Dataset records:
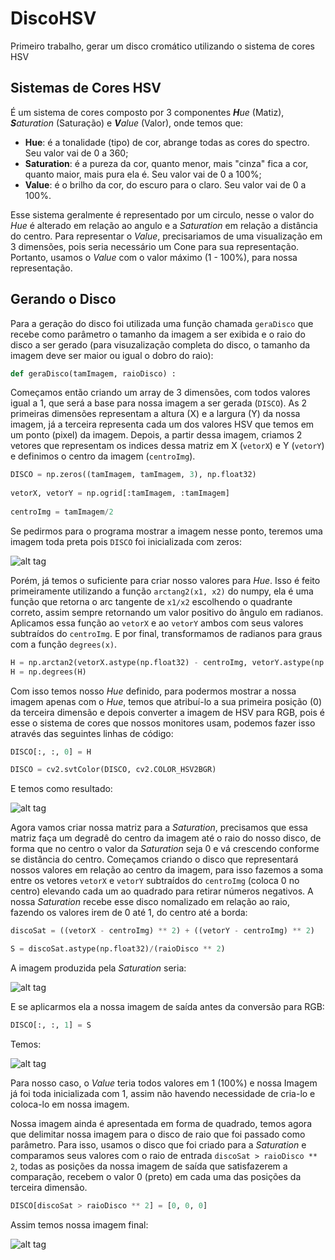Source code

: # DiscoHSV
Primeiro trabalho, gerar um disco cromático utilizando o sistema de cores HSV

## Sistemas de Cores HSV
É um sistema de cores composto por 3 componentes _**H**ue_ (Matiz), _**S**aturation_ (Saturação) e _**V**alue_ (Valor), onde temos que:
* **Hue**: é a tonalidade (tipo) de cor, abrange todas as cores do spectro. Seu valor vai de 0 a 360;
* **Saturation**: é a pureza da cor, quanto menor, mais "cinza" fica a cor, quanto maior, mais pura ela é. Seu valor vai de 0 a 100%;
* **Value**: é o brilho da cor, do escuro para o claro. Seu valor vai de 0 a 100%.

Esse sistema geralmente é representado por um circulo, nesse o valor do _Hue_ é alterado em relação ao angulo e a _Saturation_ em relação a distância do centro. Para representar o _Value_, precisariamos de uma visualização em 3 dimensões, pois seria necessário um Cone para sua representação. Portanto, usamos o _Value_ com o valor máximo (1 - 100%), para nossa representação.

## Gerando o Disco
Para a geração do disco foi utilizada uma função chamada `geraDisco` que recebe como parâmetro o tamanho da imagem a ser exibida e o raio do disco a ser gerado (para visuzalização completa do disco, o tamanho da imagem deve ser maior ou igual o dobro do raio):
```python
def geraDisco(tamImagem, raioDisco) :
```

Começamos então criando um array de 3 dimensões, com todos valores igual a 1,  que será a base para nossa imagem a ser gerada (`DISCO`). As 2 primeiras dimensões representam a altura (X) e a largura (Y) da nossa imagem, já a terceira representa cada um dos valores HSV que temos em um ponto (pixel) da imagem. Depois, a partir dessa imagem, criamos 2 vetores que representam os indices dessa matriz em X (`vetorX`) e Y (`vetorY`) e definimos o centro da imagem (`centroImg`).
```python
DISCO = np.zeros((tamImagem, tamImagem, 3), np.float32)
    
vetorX, vetorY = np.ogrid[:tamImagem, :tamImagem]
    
centroImg = tamImagem/2
```

Se pedirmos para o programa mostrar a imagem nesse ponto, teremos uma imagem toda preta pois `DISCO` foi inicializada com zeros:

![alt tag](https://github.com/rmallermartins/ProcImagens/blob/master/DiscoHSV/Imagens/disco1.png)

Porém, já temos o suficiente para criar nosso valores para _Hue_. Isso é feito primeiramente utilizando a função `arctang2(x1, x2)` do numpy, ela é uma função que retorna o arc tangente de `x1/x2` escolhendo o quadrante correto, assim sempre retornando um valor positivo do ângulo em radianos. Aplicamos essa função ao `vetorX` e ao `vetorY` ambos com seus valores subtraídos do `centroImg`. E por final, transformamos de radianos para graus com a função `degrees(x)`.

```python
H = np.arctan2(vetorX.astype(np.float32) - centroImg, vetorY.astype(np.float32) - centroImg)
H = np.degrees(H)
```

Com isso temos nosso _Hue_ definido, para podermos mostrar a nossa imagem apenas com o _Hue_, temos que atribuí-lo a sua primeira posição (0) da terceira dimensão e depois converter a imagem de HSV para RGB, pois é esse o sistema de cores que nossos monitores usam, podemos fazer isso através das seguintes linhas de código:

```python
DISCO[:, :, 0] = H

DISCO = cv2.svtColor(DISCO, cv2.COLOR_HSV2BGR)
```

E temos como resultado:

![alt tag](https://github.com/rmallermartins/ProcImagens/blob/master/DiscoHSV/Imagens/disco2.png)

Agora vamos criar nossa matriz para a _Saturation_, precisamos que essa matriz faça um degradê do centro da imagem até o raio do nosso disco, de forma que no centro o valor da _Saturation_ seja 0 e vá crescendo conforme se distância do centro. Começamos criando o disco que representará nossos valores em relação ao centro da imagem, para isso fazemos a soma entre os vetores `vetorX` e `vetorY` subtraídos do `centroImg` (coloca 0 no centro) elevando cada um ao quadrado para retirar números negativos. A nossa _Saturation_ recebe esse disco nomalizado em relação ao raio, fazendo os valores irem de 0 até 1, do centro até a borda:

```python
discoSat = ((vetorX - centroImg) ** 2) + ((vetorY - centroImg) ** 2)

S = discoSat.astype(np.float32)/(raioDisco ** 2)
```

A imagem produzida pela _Saturation_ seria:

![alt tag](https://github.com/rmallermartins/ProcImagens/blob/master/DiscoHSV/Imagens/disco3.png)

E se aplicarmos ela a nossa imagem de saída antes da conversão para RGB:

```python
DISCO[:, :, 1] = S
```

Temos:

![alt tag](https://github.com/rmallermartins/ProcImagens/blob/master/DiscoHSV/Imagens/disco4.png)

Para nosso caso, o _Value_ teria todos valores em 1 (100%) e nossa Imagem já foi toda inicializada com 1, assim não havendo necessidade de cria-lo e coloca-lo em nossa imagem.

Nossa imagem ainda é apresentada em forma de quadrado, temos agora que delimitar nossa imagem para o disco de raio que foi passado como parâmetro. Para isso, usamos o disco que foi criado para a _Saturation_ e comparamos seus valores com o raio de entrada `discoSat > raioDisco ** 2`, todas as posições da nossa imagem de saída que satisfazerem a comparação, recebem o valor 0 (preto) em cada uma das posições da terceira dimensão.

```python
DISCO[discoSat > raioDisco ** 2] = [0, 0, 0]
```

Assim temos nossa imagem final:

![alt tag](https://github.com/rmallermartins/ProcImagens/blob/master/DiscoHSV/Imagens/disco5.png)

ABOUT THIS TASK:
Which lines in the entries above contain "blob"? Pull each of them out.

ANSWER:
![alt tag](https://github.com/rmallermartins/ProcImagens/blob/master/DiscoHSV/Imagens/disco1.png)
![alt tag](https://github.com/rmallermartins/ProcImagens/blob/master/DiscoHSV/Imagens/disco2.png)
![alt tag](https://github.com/rmallermartins/ProcImagens/blob/master/DiscoHSV/Imagens/disco3.png)
![alt tag](https://github.com/rmallermartins/ProcImagens/blob/master/DiscoHSV/Imagens/disco4.png)
![alt tag](https://github.com/rmallermartins/ProcImagens/blob/master/DiscoHSV/Imagens/disco5.png)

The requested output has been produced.